-- RECORDS PROVIDED follows --

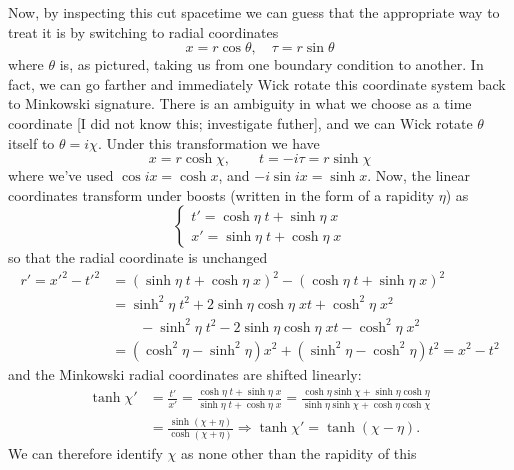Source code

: \documentclass{report}
\begin{document}
Now, by inspecting this cut spacetime we can guess that the appropriate way to 
treat it is by switching to radial coordinates 
\begin{equation*}
	x = r \cos\theta, \quad \tau = r \sin\theta
\end{equation*}
where $ \theta $ is, as pictured, taking us from one boundary condition to another. 
In fact, we can go farther and immediately Wick rotate this coordinate 
system back to Minkowski signature. There is an ambiguity in what we choose 
as a time coordinate {\color{myred}[I did not know this; investigate futher]}, 
and we can Wick rotate $ \theta $ itself to $ \theta= i\chi $. Under this 
transformation we have 
\begin{equation*}
	x = r\cosh \chi,\qquad t = -i\tau = r\sinh \chi
\end{equation*}
where we've used $ \cos ix = \cosh x $, and $ -i\sin i x = \sinh x $. Now, 
the linear coordinates transform under boosts (written in the form of a rapidity $ \eta $) as
\begin{equation*}
	\begin{cases}
	t' = \cosh \eta \; t + \sinh \eta \; x  \\ 
	x' = \sinh \eta \; t + \cosh \eta \; x
	\end{cases}
\end{equation*}
so that the radial coordinate is unchanged
\begin{align*}
	r' = x'^2 - t'^2 
		&= (\sinh \eta \; t + \cosh \eta \; x)^2 
			- (\cosh \eta \; t + \sinh \eta \; x)^2\\
		&= \sinh^2 \eta \; t^2 + 2\sinh\eta \cosh \eta \; xt 
			+ \cosh^2 \eta \; x^2\\
		 &\qquad - \sinh^2 \eta \; t^2 - 2\sinh\eta \cosh \eta \; xt 
			- \cosh^2 \eta \; x^2\\
		&= (\cosh^2 \eta - \sinh^2 \eta )x^2 +
			(\sinh^2 \eta - \cosh^2 \eta) t^2 
		= x^2 - t^2
\end{align*}
and the Minkowski radial coordinates are shifted linearly:
\begin{align*}
	\tanh \chi' 
		&= \frac{t'}{x'} = \frac{\cosh\eta \; t + \sinh \eta \; x}{\sinh \eta \; t + \cosh \eta \; x}
		= \frac{\cosh \eta \sinh \chi + \sinh \eta \cosh \eta}{\sinh \eta \sinh \chi 
			+ \cosh \eta \cosh \chi}\\ 
		&= \frac{\sinh(\chi + \eta)}{\cosh(\chi + \eta)}
		\Longrightarrow 
		\tanh \chi ' = \tanh(\chi - \eta).
\end{align*}
We can therefore identify $ \chi $ as none other than the rapidity of this 
\end{document}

-- RECORDS PROVIDED concluded --

WORK ORDER:
Exact copies of the entries above are needed, without their pictures.

OUTPUT BELOW:
Source code

: \documentclass{report}
\begin{document}
Now, by inspecting this cut spacetime we can guess that the appropriate way to 
treat it is by switching to radial coordinates 
\begin{equation*}
	x = r \cos\theta, \quad \tau = r \sin\theta
\end{equation*}
where $ \theta $ is, as pictured, taking us from one boundary condition to another. 
In fact, we can go farther and immediately Wick rotate this coordinate 
system back to Minkowski signature. There is an ambiguity in what we choose 
as a time coordinate {\color{myred}[I did not know this; investigate futher]}, 
and we can Wick rotate $ \theta $ itself to $ \theta= i\chi $. Under this 
transformation we have 
\begin{equation*}
	x = r\cosh \chi,\qquad t = -i\tau = r\sinh \chi
\end{equation*}
where we've used $ \cos ix = \cosh x $, and $ -i\sin i x = \sinh x $. Now, 
the linear coordinates transform under boosts (written in the form of a rapidity $ \eta $) as
\begin{equation*}
	\begin{cases}
	t' = \cosh \eta \; t + \sinh \eta \; x  \\ 
	x' = \sinh \eta \; t + \cosh \eta \; x
	\end{cases}
\end{equation*}
so that the radial coordinate is unchanged
\begin{align*}
	r' = x'^2 - t'^2 
		&= (\sinh \eta \; t + \cosh \eta \; x)^2 
			- (\cosh \eta \; t + \sinh \eta \; x)^2\\
		&= \sinh^2 \eta \; t^2 + 2\sinh\eta \cosh \eta \; xt 
			+ \cosh^2 \eta \; x^2\\
		 &\qquad - \sinh^2 \eta \; t^2 - 2\sinh\eta \cosh \eta \; xt 
			- \cosh^2 \eta \; x^2\\
		&= (\cosh^2 \eta - \sinh^2 \eta )x^2 +
			(\sinh^2 \eta - \cosh^2 \eta) t^2 
		= x^2 - t^2
\end{align*}
and the Minkowski radial coordinates are shifted linearly:
\begin{align*}
	\tanh \chi' 
		&= \frac{t'}{x'} = \frac{\cosh\eta \; t + \sinh \eta \; x}{\sinh \eta \; t + \cosh \eta \; x}
		= \frac{\cosh \eta \sinh \chi + \sinh \eta \cosh \eta}{\sinh \eta \sinh \chi 
			+ \cosh \eta \cosh \chi}\\ 
		&= \frac{\sinh(\chi + \eta)}{\cosh(\chi + \eta)}
		\Longrightarrow 
		\tanh \chi ' = \tanh(\chi - \eta).
\end{align*}
We can therefore identify $ \chi $ as none other than the rapidity of this 
\end{document}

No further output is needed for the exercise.